=== Data to use ===
Start of Block
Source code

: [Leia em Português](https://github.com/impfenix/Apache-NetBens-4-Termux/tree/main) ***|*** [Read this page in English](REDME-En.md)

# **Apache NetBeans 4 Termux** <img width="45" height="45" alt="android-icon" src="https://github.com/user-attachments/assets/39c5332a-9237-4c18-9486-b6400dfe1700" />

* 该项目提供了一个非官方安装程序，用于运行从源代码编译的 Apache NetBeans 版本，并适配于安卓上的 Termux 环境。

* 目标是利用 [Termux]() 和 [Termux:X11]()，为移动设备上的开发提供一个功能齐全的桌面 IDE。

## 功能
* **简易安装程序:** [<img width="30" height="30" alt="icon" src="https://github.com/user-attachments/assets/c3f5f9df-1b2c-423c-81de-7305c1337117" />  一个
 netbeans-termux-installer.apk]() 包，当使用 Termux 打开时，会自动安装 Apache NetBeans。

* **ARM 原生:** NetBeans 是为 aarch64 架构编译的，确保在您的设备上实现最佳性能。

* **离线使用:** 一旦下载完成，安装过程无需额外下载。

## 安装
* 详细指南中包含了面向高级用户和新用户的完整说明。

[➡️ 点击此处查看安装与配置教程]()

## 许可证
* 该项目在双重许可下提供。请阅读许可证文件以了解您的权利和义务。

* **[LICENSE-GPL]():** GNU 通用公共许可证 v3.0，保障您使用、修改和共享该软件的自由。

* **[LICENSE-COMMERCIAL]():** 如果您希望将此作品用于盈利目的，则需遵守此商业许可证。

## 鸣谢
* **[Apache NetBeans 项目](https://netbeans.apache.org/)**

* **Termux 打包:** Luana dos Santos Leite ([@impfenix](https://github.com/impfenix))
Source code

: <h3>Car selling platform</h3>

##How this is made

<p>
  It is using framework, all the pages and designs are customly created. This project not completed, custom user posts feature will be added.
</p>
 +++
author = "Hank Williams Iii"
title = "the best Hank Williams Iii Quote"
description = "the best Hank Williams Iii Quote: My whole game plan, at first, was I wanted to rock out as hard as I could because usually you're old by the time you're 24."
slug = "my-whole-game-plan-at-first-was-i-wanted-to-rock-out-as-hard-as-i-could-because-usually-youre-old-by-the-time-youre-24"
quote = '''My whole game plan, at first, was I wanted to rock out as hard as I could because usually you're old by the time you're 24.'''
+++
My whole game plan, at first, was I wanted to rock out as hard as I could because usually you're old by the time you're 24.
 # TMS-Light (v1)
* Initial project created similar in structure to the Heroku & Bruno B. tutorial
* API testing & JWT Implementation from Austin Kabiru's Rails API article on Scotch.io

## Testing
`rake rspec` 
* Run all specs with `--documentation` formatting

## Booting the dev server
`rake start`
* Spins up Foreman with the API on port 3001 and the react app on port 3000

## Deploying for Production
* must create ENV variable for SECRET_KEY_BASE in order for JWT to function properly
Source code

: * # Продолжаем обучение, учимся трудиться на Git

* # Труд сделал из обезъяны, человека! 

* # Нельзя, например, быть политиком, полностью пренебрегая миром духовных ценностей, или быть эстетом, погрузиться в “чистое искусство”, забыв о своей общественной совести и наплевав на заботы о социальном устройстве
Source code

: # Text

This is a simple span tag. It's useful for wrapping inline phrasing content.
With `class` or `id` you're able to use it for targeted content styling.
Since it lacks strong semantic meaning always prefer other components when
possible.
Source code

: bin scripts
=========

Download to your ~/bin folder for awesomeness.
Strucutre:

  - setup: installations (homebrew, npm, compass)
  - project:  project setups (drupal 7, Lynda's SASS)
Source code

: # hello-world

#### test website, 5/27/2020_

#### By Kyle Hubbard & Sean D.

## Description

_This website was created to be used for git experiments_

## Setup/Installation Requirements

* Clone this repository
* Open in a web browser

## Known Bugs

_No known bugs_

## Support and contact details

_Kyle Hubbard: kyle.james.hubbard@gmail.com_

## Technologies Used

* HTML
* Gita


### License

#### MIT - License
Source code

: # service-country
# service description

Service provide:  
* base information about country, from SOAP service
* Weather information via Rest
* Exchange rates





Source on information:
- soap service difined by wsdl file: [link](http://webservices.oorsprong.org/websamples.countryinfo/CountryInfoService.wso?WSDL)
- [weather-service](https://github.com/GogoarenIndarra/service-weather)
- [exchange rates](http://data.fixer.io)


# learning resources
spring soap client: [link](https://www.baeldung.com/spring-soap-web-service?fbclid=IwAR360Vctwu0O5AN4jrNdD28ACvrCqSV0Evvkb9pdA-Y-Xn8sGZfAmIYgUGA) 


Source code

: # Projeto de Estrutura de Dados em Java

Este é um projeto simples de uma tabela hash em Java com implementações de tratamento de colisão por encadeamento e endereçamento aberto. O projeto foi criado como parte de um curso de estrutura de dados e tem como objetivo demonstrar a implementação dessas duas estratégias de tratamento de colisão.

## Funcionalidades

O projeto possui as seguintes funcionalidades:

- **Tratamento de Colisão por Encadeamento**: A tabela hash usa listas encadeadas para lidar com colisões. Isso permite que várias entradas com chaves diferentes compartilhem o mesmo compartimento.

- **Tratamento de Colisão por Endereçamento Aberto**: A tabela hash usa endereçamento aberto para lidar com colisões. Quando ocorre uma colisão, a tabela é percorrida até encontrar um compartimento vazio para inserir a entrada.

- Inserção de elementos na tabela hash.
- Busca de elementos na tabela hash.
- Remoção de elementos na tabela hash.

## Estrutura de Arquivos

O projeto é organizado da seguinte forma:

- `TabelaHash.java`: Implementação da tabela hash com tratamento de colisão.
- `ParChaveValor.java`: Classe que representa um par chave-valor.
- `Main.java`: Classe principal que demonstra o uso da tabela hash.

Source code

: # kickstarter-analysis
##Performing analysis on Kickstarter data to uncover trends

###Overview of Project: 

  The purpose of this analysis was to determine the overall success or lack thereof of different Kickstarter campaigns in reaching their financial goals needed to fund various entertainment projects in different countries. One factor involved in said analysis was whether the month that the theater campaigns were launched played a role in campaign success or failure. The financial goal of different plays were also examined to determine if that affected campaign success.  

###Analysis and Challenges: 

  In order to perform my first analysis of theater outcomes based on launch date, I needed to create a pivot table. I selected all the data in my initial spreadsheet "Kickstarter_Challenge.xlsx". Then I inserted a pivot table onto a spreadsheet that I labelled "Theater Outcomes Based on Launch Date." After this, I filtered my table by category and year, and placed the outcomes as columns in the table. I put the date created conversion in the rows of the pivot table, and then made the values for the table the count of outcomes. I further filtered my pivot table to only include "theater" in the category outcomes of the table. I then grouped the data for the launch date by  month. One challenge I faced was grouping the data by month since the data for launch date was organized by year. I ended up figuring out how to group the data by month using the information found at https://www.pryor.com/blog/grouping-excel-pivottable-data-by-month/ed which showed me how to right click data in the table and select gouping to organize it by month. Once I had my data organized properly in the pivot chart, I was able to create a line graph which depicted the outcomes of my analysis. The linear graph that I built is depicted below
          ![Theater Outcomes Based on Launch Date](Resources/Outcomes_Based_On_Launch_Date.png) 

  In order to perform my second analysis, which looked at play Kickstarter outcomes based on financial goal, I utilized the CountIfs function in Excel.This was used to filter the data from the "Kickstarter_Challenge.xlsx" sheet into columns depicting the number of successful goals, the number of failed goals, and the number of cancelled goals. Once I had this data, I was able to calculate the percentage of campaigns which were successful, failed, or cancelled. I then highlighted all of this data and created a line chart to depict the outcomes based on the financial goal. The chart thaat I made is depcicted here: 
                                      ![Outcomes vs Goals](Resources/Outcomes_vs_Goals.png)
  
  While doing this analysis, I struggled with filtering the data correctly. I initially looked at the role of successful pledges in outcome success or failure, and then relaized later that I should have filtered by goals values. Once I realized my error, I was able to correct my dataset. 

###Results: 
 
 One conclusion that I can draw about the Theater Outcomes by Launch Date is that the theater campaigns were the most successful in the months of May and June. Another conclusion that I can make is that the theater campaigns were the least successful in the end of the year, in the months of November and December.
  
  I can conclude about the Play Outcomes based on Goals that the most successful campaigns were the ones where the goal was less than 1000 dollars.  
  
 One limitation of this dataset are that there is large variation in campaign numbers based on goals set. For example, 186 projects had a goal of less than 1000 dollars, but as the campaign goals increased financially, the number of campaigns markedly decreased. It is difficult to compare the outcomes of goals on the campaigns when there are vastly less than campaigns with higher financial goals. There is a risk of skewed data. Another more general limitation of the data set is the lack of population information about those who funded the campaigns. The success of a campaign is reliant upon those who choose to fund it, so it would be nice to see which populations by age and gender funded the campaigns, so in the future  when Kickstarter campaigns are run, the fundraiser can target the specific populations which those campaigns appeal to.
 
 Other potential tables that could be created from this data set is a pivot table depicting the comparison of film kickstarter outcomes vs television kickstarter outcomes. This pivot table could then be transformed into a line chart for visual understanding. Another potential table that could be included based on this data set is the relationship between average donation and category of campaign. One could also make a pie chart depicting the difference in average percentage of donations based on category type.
End of Block
=== Task ===
Would you output, unchanged, each line from the start of the records to the line that holds "page in English](REDME-En.md)", both included and nothing else?

=== Answer to the problem ===
Source code

: [Leia em Português](https://github.com/impfenix/Apache-NetBens-4-Termux/tree/main) ***|*** [Read this page in English](REDME-En.md)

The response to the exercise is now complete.